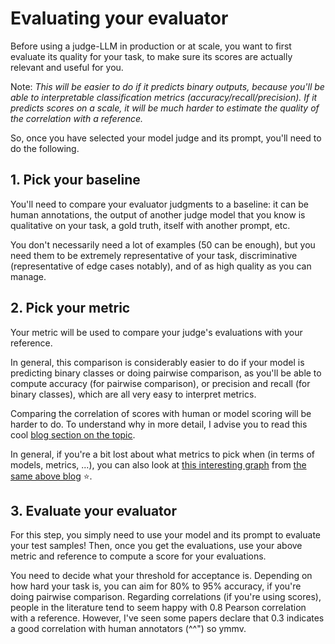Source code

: # Evaluating your evaluator

Before using a judge-LLM in production or at scale, you want to first evaluate its quality for your task, to make sure its scores are actually relevant and useful for you. 

Note: *This will be easier to do if it predicts binary outputs, because you'll be able to interpretable classification metrics (accuracy/recall/precision). If it predicts scores on a scale, it will be much harder to estimate the quality of the correlation with a reference.* 

So, once you have selected your model judge and its prompt, you'll need to do the following.

## 1. Pick your baseline
You'll need to compare your evaluator judgments to a baseline: it can be human annotations, the output of another judge model that you know is qualitative on your task, a gold truth, itself with another prompt, etc. 

You don't necessarily need a lot of examples (50 can be enough), but you need them to be extremely representative of your task, discriminative (representative of edge cases notably), and of as high quality as you can manage.

## 2. Pick your metric
Your metric will be used to compare your judge's evaluations with your reference. 

In general, this comparison is considerably easier to do if your model is predicting binary classes or doing pairwise comparison, as you'll be able to compute accuracy (for pairwise comparison), or precision and recall (for binary classes), which are all very easy to interpret metrics. 

Comparing the correlation of scores with human or model scoring will be harder to do. To understand why in more detail, I advise you to read this cool [blog section on the topic](https://eugeneyan.com/writing/llm-evaluators/#key-considerations-before-adopting-an-llm-evaluator).

In general, if you're a bit lost about what metrics to pick when (in terms of models, metrics, ...), you can also look at [this interesting graph](https://eugeneyan.com/assets/llm-eval-tree.jpg) from [the same above blog](https://eugeneyan.com/writing/llm-evaluators/) ⭐.

## 3. Evaluate your evaluator
For this step, you simply need to use your model and its prompt to evaluate your test samples! Then, once you get the evaluations, use your above metric and reference to compute a score for your evaluations.

You need to decide what your threshold for acceptance is. Depending on how hard your task is, you can aim for 80% to 95% accuracy, if you're doing pairwise comparison. Regarding correlations (if you're using scores), people in the literature tend to seem happy with 0.8 Pearson correlation with a reference. However, I've seen some papers declare that 0.3 indicates a good correlation with human annotators (^^") so ymmv.




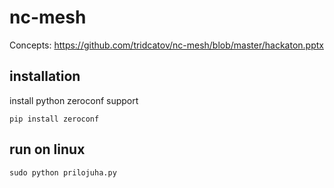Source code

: # nc-mesh

Concepts: https://github.com/tridcatov/nc-mesh/blob/master/hackaton.pptx

## installation

install python zeroconf support

`pip install zeroconf`

## run on linux

`sudo python prilojuha.py`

• [YOUR ASSIGNMENT]:
Please make an exact copy of the lines above from the line with "Before using a" through the line with "## 2. Pick your metric", both ends included.

• [RESULT FOR THIS TASK]:
Before using a judge-LLM in production or at scale, you want to first evaluate its quality for your task, to make sure its scores are actually relevant and useful for you. 

Note: *This will be easier to do if it predicts binary outputs, because you'll be able to interpretable classification metrics (accuracy/recall/precision). If it predicts scores on a scale, it will be much harder to estimate the quality of the correlation with a reference.* 

So, once you have selected your model judge and its prompt, you'll need to do the following.

## 1. Pick your baseline
You'll need to compare your evaluator judgments to a baseline: it can be human annotations, the output of another judge model that you know is qualitative on your task, a gold truth, itself with another prompt, etc. 

You don't necessarily need a lot of examples (50 can be enough), but you need them to be extremely representative of your task, discriminative (representative of edge cases notably), and of as high quality as you can manage.

## 2. Pick your metric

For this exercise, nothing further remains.